YOUR GOAL
Every entry below should be printed exactly.

DATA FOR THIS EXERCISE

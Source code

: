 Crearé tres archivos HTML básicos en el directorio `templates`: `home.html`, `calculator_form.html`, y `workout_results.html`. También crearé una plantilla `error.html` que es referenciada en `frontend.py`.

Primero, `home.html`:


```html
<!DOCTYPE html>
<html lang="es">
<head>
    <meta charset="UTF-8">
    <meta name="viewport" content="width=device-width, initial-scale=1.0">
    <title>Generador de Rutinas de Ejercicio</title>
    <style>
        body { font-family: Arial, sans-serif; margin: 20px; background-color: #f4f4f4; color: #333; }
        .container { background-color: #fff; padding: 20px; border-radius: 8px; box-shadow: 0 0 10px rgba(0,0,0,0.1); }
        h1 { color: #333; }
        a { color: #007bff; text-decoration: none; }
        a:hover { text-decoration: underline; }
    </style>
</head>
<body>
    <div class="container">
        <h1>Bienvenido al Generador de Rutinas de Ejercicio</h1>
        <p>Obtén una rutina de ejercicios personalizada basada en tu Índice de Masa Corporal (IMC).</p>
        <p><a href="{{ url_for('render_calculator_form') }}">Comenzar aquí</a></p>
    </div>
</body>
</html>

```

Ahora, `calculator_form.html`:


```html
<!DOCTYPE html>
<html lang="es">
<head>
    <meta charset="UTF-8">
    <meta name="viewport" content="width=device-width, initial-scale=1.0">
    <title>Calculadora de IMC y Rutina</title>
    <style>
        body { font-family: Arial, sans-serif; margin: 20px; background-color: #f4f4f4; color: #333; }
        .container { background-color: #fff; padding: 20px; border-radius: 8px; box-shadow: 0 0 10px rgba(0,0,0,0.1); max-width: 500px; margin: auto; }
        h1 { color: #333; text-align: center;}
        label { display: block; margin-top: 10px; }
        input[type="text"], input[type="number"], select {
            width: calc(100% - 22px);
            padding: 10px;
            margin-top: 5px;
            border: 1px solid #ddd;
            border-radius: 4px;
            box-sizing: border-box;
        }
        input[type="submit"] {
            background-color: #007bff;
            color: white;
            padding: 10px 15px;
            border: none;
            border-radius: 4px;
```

OUTPUT FOR THIS TASK
Source code

: Crearé tres archivos HTML básicos en el directorio `templates`: `home.html`, `calculator_form.html`, y `workout_results.html`. También crearé una plantilla `error.html` que es referenciada en `frontend.py`.

Primero, `home.html`:


```html
<!DOCTYPE html>
<html lang="es">
<head>
    <meta charset="UTF-8">
    <meta name="viewport" content="width=device-width, initial-scale=1.0">
    <title>Generador de Rutinas de Ejercicio</title>
    <style>
        body { font-family: Arial, sans-serif; margin: 20px; background-color: #f4f4f4; color: #333; }
        .container { background-color: #fff; padding: 20px; border-radius: 8px; box-shadow: 0 0 10px rgba(0,0,0,0.1); }
        h1 { color: #333; }
        a { color: #007bff; text-decoration: none; }
        a:hover { text-decoration: underline; }
    </style>
</head>
<body>
    <div class="container">
        <h1>Bienvenido al Generador de Rutinas de Ejercicio</h1>
        <p>Obtén una rutina de ejercicios personalizada basada en tu Índice de Masa Corporal (IMC).</p>
        <p><a href="{{ url_for('render_calculator_form') }}">Comenzar aquí</a></p>
    </div>
</body>
</html>

```

Ahora, `calculator_form.html`:


```html
<!DOCTYPE html>
<html lang="es">
<head>
    <meta charset="UTF-8">
    <meta name="viewport" content="width=device-width, initial-scale=1.0">
    <title>Calculadora de IMC y Rutina</title>
    <style>
        body { font-family: Arial, sans-serif; margin: 20px; background-color: #f4f4f4; color: #333; }
        .container { background-color: #fff; padding: 20px; border-radius: 8px; box-shadow: 0 0 10px rgba(0,0,0,0.1); max-width: 500px; margin: auto; }
        h1 { color: #333; text-align: center;}
        label { display: block; margin-top: 10px; }
        input[type="text"], input[type="number"], select {
            width: calc(100% - 22px);
            padding: 10px;
            margin-top: 5px;
            border: 1px solid #ddd;
            border-radius: 4px;
            box-sizing: border-box;
        }
        input[type="submit"] {
            background-color: #007bff;
            color: white;
            padding: 10px 15px;
            border: none;
            border-radius: 4px;
```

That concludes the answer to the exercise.